- _INFORMATION_
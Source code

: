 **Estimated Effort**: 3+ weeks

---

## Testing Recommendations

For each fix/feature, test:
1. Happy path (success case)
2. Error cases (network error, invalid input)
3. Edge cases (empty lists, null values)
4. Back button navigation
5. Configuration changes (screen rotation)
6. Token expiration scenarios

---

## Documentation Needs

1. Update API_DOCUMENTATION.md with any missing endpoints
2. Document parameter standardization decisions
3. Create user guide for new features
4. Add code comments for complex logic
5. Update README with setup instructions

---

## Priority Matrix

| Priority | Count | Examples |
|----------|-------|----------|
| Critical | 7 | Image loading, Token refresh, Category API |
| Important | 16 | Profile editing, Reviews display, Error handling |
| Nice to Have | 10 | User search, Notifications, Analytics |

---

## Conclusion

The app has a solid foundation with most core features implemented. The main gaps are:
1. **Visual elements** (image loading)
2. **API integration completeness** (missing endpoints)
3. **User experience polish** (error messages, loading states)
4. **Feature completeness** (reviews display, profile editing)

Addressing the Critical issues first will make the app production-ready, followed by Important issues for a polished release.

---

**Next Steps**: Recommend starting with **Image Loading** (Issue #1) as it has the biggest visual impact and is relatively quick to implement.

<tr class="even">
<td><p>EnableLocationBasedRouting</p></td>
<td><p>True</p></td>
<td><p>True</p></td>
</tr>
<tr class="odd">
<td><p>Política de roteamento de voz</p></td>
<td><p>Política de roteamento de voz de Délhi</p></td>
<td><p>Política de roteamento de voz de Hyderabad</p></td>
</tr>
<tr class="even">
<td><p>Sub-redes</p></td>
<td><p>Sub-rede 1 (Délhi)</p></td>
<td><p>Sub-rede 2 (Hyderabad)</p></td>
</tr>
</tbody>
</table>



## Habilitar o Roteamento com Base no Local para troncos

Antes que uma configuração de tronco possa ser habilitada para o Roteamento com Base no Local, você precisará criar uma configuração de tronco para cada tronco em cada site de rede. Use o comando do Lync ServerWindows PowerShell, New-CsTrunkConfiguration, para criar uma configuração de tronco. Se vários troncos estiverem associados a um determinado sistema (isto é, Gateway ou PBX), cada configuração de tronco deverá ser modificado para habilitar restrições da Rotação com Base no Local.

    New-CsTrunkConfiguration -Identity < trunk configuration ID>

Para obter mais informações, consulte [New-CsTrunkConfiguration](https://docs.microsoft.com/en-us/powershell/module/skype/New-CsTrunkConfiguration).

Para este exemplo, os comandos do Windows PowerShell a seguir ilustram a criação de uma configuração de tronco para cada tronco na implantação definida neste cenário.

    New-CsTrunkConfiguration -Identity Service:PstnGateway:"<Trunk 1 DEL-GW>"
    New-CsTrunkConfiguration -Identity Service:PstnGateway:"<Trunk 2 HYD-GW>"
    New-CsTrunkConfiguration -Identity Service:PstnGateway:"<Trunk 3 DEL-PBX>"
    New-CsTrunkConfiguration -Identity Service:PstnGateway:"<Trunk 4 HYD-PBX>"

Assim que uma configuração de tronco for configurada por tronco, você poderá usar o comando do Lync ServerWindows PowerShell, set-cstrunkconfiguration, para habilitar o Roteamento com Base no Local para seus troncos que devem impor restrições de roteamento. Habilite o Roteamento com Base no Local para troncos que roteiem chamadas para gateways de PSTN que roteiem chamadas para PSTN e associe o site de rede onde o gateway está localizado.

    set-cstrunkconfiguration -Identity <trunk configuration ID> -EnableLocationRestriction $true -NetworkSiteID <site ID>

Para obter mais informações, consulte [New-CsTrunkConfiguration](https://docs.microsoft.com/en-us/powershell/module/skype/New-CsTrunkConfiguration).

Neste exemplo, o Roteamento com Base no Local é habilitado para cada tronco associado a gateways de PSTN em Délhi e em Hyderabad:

- _TRY IT_
Copy task for the entries above: every line with the string "Update".

- _WRITTEN RESPONSE_
1. Update API_DOCUMENTATION.md with any missing endpoints
5. Update README with setup instructions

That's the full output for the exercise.